Smiley Jane, at seven-and-a-half-months, has had enough of staying in one place.  She took off crawling this week and it is truly something to see.  For one thing, she crawls BACKWARDS.  She doesn't mean to but she can't quite get those knees to move her forward.  She picks out the object she is trying to reach and she stares at it intently as she puts all of her energy (which is considerable) into reaching it.  She strains.  She grunts.  And then, imagine her frustration when she finds herself even further away from it than when she began!  It's enough to make her howl and quite often she does just that. 

I wish you could see her --this little angelic-looking baby with the temperament of ZEUS.  She has this dimple, see, and these enormous blue eyes ringed in the longest eyelashes you've ever seen.  And she's such a smiley, happy thing.  Until you cross her and then she goes from Happy to Completely Outraged in less than 2.5 seconds.  And back again as quickly, thank goodness.  She's so frustrated about this whole going backward thing that it's FUNNY.  And a little sad, because she has to feel that frustration in order to learn to go the other way. 

Anyway, I started thinking about how hard it is to learn to go forward --not just for Jane, but for me, too.  And how frustrating when I find I've gone backward despite my best efforts. 

We spent this past week at the beach.  I love the ocean and would happily live where I could see the ever-changing sky over it if I could.  We try to go to the beach several times a year but we hadn't been in a long time.  There's something about the immenseness of the water and the sound of the crashing waves that helps me take stock of my life.  Sometimes I get so caught up in the chaos of having two small children that I forget about things like perspective and serenity and the luxury of time to think through things slowly.  I didn't get a lot of time to cavort in the sand this time, but I got some good time just to watch the water and reflect.   
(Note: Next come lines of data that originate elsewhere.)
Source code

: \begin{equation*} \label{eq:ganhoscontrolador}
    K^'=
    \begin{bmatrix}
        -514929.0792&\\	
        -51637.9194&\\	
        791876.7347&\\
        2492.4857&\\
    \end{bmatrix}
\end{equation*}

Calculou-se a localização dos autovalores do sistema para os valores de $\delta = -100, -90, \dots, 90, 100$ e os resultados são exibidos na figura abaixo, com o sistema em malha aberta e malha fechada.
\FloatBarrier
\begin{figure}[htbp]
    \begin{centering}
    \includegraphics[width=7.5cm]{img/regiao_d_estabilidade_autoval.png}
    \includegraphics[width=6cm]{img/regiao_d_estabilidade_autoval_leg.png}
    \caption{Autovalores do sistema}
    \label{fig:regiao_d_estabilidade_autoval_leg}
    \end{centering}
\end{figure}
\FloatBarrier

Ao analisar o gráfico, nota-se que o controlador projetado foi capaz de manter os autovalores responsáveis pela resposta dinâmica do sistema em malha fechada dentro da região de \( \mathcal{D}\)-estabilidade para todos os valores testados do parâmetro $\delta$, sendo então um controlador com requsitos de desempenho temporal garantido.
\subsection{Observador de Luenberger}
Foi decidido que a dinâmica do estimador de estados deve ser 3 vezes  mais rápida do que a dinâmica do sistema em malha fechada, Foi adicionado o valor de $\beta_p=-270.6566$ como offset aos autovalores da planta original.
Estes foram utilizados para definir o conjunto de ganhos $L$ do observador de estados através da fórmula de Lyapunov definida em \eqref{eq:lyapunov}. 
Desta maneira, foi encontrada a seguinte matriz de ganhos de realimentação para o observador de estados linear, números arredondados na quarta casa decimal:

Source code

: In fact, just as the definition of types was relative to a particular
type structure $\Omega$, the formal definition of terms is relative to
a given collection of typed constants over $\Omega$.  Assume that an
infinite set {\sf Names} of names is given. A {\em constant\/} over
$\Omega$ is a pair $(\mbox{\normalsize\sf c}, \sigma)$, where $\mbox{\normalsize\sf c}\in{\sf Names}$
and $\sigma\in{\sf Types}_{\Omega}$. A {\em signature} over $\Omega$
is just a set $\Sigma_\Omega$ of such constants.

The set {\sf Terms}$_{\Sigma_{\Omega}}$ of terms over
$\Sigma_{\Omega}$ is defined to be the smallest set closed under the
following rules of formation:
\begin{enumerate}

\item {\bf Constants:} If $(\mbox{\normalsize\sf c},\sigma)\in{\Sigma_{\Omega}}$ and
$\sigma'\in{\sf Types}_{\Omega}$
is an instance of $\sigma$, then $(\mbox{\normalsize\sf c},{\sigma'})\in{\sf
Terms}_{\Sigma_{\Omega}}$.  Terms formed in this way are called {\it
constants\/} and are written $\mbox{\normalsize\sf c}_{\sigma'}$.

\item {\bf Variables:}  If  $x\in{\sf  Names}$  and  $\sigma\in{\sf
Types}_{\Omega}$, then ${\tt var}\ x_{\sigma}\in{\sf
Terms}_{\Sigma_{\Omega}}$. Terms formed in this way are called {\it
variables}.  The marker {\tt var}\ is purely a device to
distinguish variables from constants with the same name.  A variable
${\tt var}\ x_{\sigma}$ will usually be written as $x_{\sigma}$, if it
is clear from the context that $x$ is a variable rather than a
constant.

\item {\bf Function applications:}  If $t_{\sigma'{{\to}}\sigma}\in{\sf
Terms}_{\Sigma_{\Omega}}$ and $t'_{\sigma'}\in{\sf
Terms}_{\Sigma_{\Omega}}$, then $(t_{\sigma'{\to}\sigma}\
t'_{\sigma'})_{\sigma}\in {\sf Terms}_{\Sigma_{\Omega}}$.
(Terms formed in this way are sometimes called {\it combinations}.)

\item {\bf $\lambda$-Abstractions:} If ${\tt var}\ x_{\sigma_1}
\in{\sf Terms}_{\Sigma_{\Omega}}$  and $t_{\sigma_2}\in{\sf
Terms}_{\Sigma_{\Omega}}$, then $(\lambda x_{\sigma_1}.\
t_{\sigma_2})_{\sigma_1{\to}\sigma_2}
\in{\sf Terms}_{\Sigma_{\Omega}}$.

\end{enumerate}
The weeks leading up to the trip were simply insane.  I usually do a lot of preparation for the trip in advance --I plan the menus and cook enough meals that we don't have to spend our precious time at the beach worrying about all that.  I pack and I make sure everyone has the appropriate swim wear, etc.  I usually have books and some special toys for the kids so that the car trip isn't endless for them.  I make sure we have the towels, sheets and sunscreen we need.  My ideal trip would be to get down to the beach house and never have to leave it --except for discretionary trips, of course.  But it never happens.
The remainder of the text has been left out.